* [What the exercise asks]: Among the entries below, please repeat exactly and only the lines from the line containing "Most developers would" to the line containing "Duration: 1", both lines included.

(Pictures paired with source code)
[Start of Attachment]
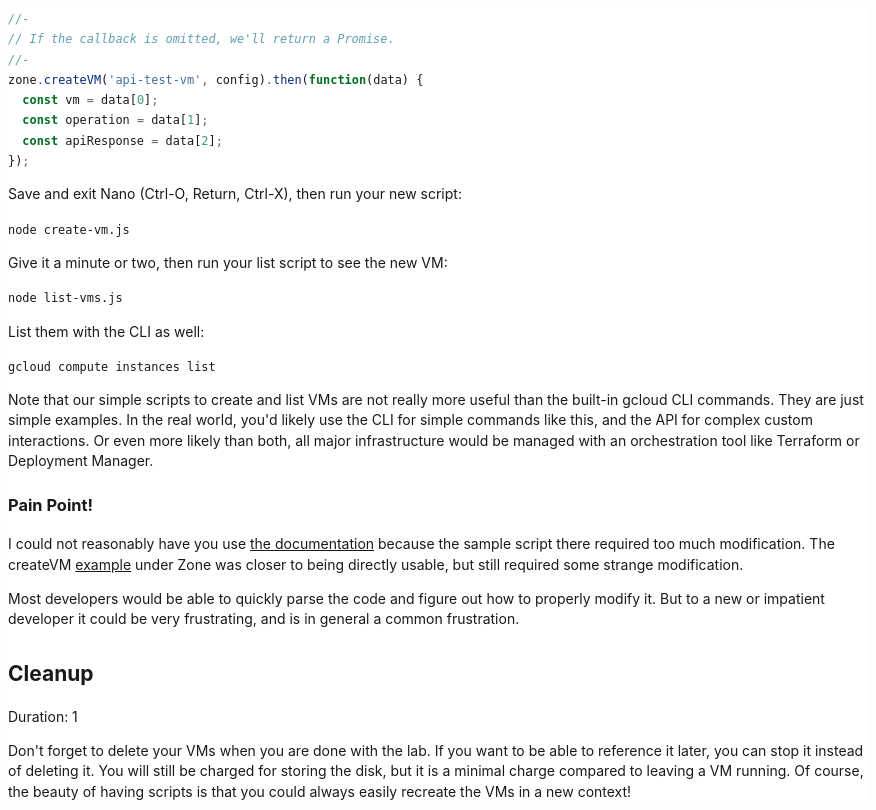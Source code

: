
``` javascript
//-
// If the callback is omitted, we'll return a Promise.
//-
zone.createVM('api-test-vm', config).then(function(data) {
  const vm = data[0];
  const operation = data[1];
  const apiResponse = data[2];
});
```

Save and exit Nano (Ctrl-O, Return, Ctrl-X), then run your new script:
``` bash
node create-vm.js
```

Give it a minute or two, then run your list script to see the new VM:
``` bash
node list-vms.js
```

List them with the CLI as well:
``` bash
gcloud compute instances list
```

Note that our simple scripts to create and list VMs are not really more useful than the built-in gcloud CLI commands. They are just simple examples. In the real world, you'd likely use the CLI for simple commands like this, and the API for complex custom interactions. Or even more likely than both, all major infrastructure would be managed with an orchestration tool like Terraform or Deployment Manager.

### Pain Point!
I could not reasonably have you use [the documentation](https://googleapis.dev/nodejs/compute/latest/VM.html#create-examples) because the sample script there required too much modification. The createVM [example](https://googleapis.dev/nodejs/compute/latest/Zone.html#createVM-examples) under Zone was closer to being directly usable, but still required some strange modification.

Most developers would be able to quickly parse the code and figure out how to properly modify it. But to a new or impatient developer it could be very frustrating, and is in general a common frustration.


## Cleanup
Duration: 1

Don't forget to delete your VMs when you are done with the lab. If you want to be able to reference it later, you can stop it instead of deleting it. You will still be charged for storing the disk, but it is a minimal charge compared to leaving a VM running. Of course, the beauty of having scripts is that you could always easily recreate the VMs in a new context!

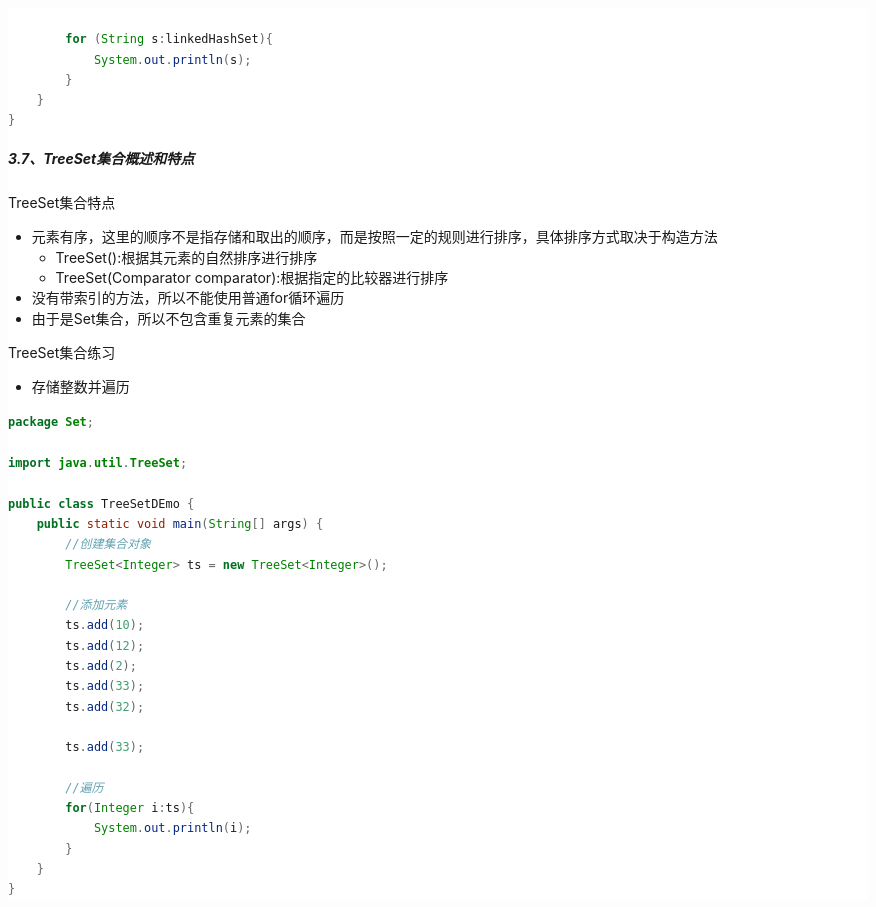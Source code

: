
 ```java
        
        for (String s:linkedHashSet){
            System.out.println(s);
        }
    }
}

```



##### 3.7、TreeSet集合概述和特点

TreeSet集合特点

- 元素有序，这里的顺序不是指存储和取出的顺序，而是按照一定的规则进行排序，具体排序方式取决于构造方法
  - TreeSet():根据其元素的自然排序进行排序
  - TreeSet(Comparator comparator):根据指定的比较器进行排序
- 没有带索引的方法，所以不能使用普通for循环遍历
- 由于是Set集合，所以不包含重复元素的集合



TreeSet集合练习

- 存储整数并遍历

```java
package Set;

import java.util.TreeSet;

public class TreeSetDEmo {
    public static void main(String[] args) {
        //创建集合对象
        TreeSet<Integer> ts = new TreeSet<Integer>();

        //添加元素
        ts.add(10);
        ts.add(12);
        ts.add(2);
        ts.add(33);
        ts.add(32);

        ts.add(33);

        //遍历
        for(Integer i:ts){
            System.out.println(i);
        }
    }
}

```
[End of Attachment]
* [Your response]:
Most developers would be able to quickly parse the code and figure out how to properly modify it. But to a new or impatient developer it could be very frustrating, and is in general a common frustration.


## Cleanup
Duration: 1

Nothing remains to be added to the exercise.